これら情報に含まれる内容は、「地震発生情報」、「震源情報」、「地震到来予測情報」、「震度予測情報」があり、主要動到着以降の地点については「実況情報」を提供する。なお,地震発生情報は、0次情報の段階でのみ発表する。
2.3.ナウキャスト地震情報の活用にあたって 可能な限り即時的に情報を発信するには、最終的な観測データが揃うまでの間においても、その時点までに観測できた範囲内のデータから逐次情報を作成することとなる。地震発生からの時間経過に伴い地震波の到達範囲が広がることから、地震波を観測しうる観測点数も飛躍的に増加し、ナウキャスト地震情報の精度も向上していく。
一方、各地域において、主要動カが到達する間での時間と揺れの激しさは、地震の発生した震源の位置からの距離に応じて、単純には比例、反比例の関係にある。このため,激しい揺れに備える必要が高い地域ほど、主要動が到着する直前に対処できる時間は非常に限られたものとなる。(図2)

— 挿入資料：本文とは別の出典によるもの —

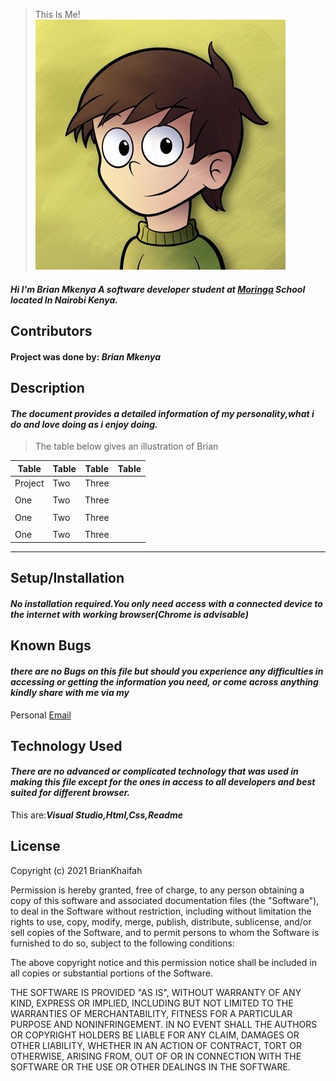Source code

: <!-- Application Name -->

>This Is Me!
![Kenyan](img/Brian.jpg)

<!-- Description -->

#### _Hi I'm Brian Mkenya A software developer student at [Moringa](https://moringaschool.com) School located In Nairobi Kenya._
## **Contributors**
#### Project was done by:  ***_Brian Mkenya_***
## **Description**
#### _The document provides a detailed information of my personality,what i do and love doing as i enjoy doing._
 >The table below gives an illustration of Brian 



|Table |Table | Table|Table|
|  --- |   ---|   ---|---  |
|Project |Two   |Three |     |
|   |  |      |      |     |
|One   |Two   |Three |     |
|   |  |      |      |     |
|One   |Two   |Three |     |
|   |  |      |      |     |
|One   |Two   |Three |     |
---

## **Setup/Installation**
#### _No installation required.You only need access with a connected device to the internet with working browser(Chrome is advisable)_

## **Known Bugs**
#### _there are no Bugs on this file but should you experience any difficulties in accessing or getting the information you need, or come across anything kindly share with me via my_

Personal
[Email](brian.obuom@student.moringaschool.com)
## **Technology Used**
#### _There are no advanced or complicated technology that was used in making this file except for the ones in access to all developers and best suited for different browser._
This are:***_Visual Studio,Html,Css,Readme_***
       

## **License**


Copyright (c) 2021 BrianKhaifah

Permission is hereby granted, free of charge, to any person obtaining a copy of this software and associated documentation files (the "Software"), to deal in the Software without restriction, including without limitation the rights to use, copy, modify, merge, publish, distribute, sublicense, and/or sell copies of the Software, and to permit persons to whom the Software is furnished to do so, subject to the following conditions:

The above copyright notice and this permission notice shall be included in all copies or substantial portions of the Software.

THE SOFTWARE IS PROVIDED "AS IS", WITHOUT WARRANTY OF ANY KIND, EXPRESS OR IMPLIED, INCLUDING BUT NOT LIMITED TO THE WARRANTIES OF MERCHANTABILITY, FITNESS FOR A PARTICULAR PURPOSE AND NONINFRINGEMENT. IN NO EVENT SHALL THE AUTHORS OR COPYRIGHT HOLDERS BE LIABLE FOR ANY CLAIM, DAMAGES OR OTHER LIABILITY, WHETHER IN AN ACTION OF CONTRACT, TORT OR OTHERWISE, ARISING FROM, OUT OF OR IN CONNECTION WITH THE SOFTWARE OR THE USE OR OTHER DEALINGS IN THE SOFTWARE.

これらのことから、ナウキャスト地震情報の活用にあたっては、情報の精度と発信される時間タイミング(時間的猶予)及び対応した場合の経済的損失を考慮して、その取り扱いを検討する必要がある。例えば早い段階での対応が重要で且つ、誤って対応しても経済定損失が大きくない場合は、0次情報から利用し,確実な情報でなければ対応した場合の問題が大きな場合は、0次情報は対応の準備を行なうに留め、実際の対応は1次情報から行なう等が考えられる。